Another factor working in favour of a pause is the expectation that a “wave of fiscal stimulus” is set to hit the economy, Kavcic said. The central bank “has talked up the necessity of fiscal policy to lead in this environment, rather than blunt rate cuts,” Kavcic said. 

It marked the second-consecutive rate cut from the Ottawa-based central bank, and the fourth this year. Policymakers say the economy is in a structural adjustment phase, meaning further loosening is unlikely unless the data worsens significantly. 

“Monetary policy cannot undo the damage caused by tariffs,” Bank of Canada Governor Tiff Macklem said during a press conference. Increased trade friction with the U.S. means “our economy will work less efficiently, with higher costs and less income. Monetary policy can help the economy adjust as long as inflation is well-controlled, but it cannot restore the economy to its pre-tariff path.”

“That’s likely it, for now, for Bank of Canada easing,” said Kavcic, though a weak job market “leaves the door open for some further support,” and another quarter-point cut is still on the table for early 2026.

About the right level

Claire Fan, senior economist at RBC, echoed that view, saying the Bank has shifted toward a holding bias. “Governing Council sees the current policy rate at about the right level,” Fan said, “assuming future economic and inflation data evolve largely in line with current projections.”

“The Bank emphasized concerns about structural economic damage from trade disruptions, reducing the effectiveness of monetary policy as a tool in addressing weakening demand while maintaining inflation control,” Fan said.

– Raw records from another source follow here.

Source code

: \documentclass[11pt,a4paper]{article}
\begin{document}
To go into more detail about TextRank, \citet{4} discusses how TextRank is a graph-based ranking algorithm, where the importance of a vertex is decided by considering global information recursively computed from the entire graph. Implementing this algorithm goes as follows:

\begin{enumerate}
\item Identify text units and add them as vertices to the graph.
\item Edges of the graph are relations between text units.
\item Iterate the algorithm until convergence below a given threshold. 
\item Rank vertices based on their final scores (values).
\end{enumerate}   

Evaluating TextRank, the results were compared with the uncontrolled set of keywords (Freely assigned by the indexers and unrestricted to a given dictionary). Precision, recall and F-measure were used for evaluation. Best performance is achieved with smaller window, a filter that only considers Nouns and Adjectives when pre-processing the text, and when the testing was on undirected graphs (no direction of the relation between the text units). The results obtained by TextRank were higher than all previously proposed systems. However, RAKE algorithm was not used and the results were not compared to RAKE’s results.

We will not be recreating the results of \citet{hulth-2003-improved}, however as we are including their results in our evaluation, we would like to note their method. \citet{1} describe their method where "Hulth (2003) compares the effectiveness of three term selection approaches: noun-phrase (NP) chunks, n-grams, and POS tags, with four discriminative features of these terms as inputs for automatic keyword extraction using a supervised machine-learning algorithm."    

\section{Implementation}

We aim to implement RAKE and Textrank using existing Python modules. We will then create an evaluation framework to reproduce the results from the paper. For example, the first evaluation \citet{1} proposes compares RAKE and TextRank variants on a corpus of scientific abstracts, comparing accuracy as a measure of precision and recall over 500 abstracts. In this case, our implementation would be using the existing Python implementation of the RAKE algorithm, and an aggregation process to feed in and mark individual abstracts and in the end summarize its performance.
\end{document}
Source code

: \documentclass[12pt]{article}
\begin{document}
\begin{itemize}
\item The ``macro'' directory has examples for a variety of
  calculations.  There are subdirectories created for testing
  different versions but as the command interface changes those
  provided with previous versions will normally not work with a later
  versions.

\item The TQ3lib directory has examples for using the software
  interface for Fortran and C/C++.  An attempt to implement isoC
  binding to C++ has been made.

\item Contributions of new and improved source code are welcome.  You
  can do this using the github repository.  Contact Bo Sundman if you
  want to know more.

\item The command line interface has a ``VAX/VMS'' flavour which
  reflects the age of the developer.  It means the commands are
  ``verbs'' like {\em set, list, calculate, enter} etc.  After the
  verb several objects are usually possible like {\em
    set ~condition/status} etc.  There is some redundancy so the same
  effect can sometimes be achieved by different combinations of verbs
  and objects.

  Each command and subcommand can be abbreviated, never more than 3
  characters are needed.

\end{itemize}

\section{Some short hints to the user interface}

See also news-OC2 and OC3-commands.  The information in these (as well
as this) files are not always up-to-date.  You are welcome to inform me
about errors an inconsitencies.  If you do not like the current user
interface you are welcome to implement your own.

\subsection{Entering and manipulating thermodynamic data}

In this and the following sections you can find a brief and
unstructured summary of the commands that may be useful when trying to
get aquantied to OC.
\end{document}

A ramp up in fiscal stimulus “will do the bulk of the heavy lifting in the policy response to address tariff-related, concentrated economic weakness.”

In Wednesday’s Monetary Policy Report, the central bank said the rate cut was warranted given “ongoing weakness in the economy and inflation expected to remain close to the 2% target.” But it warned that “the structural damage caused by the trade conflict reduces the capacity of the economy and adds costs. This limits the role that monetary policy can play to boost demand while maintaining low inflation.”

Canada’s economy contracted 1.6% in the second quarter, with exports and business investment hit by the tariffs. U.S. trade actions and related uncertainty “are having severe effects on targeted sectors including autos, steel, aluminum, and lumber,” and GDP growth is expected to be weak in the second half of the year, the central bank said. 

It projects GDP growth of 1.2% in 2025, 1.1% in 2026, and 1.6% in 2027, and expects potential output growth to slow to 1.6% in 2025 and 1.0% in 2026 before edging up again to 1.3% in 2027. Inflation is expected to hover near 2%, with core measures around 2.5%.

Fan warned that the projected slowdown in potential growth “will reduce the productive capacity of the Canadian economy and erode the effectiveness of monetary policy.” As the economy’s capacity shrinks, “it will become increasingly difficult for the Bank of Canada to lower interest rates to stimulate demand without risking that demand will exceed what the economy can produce, thereby causing inflation.”

Both Fan and Kavcic said fiscal policy will need to shoulder more of the responsibility for supporting the economy. Fan expects “new spending to focus on expanding the economy’s capacity limits” to be outlined in the Nov. 4 budget.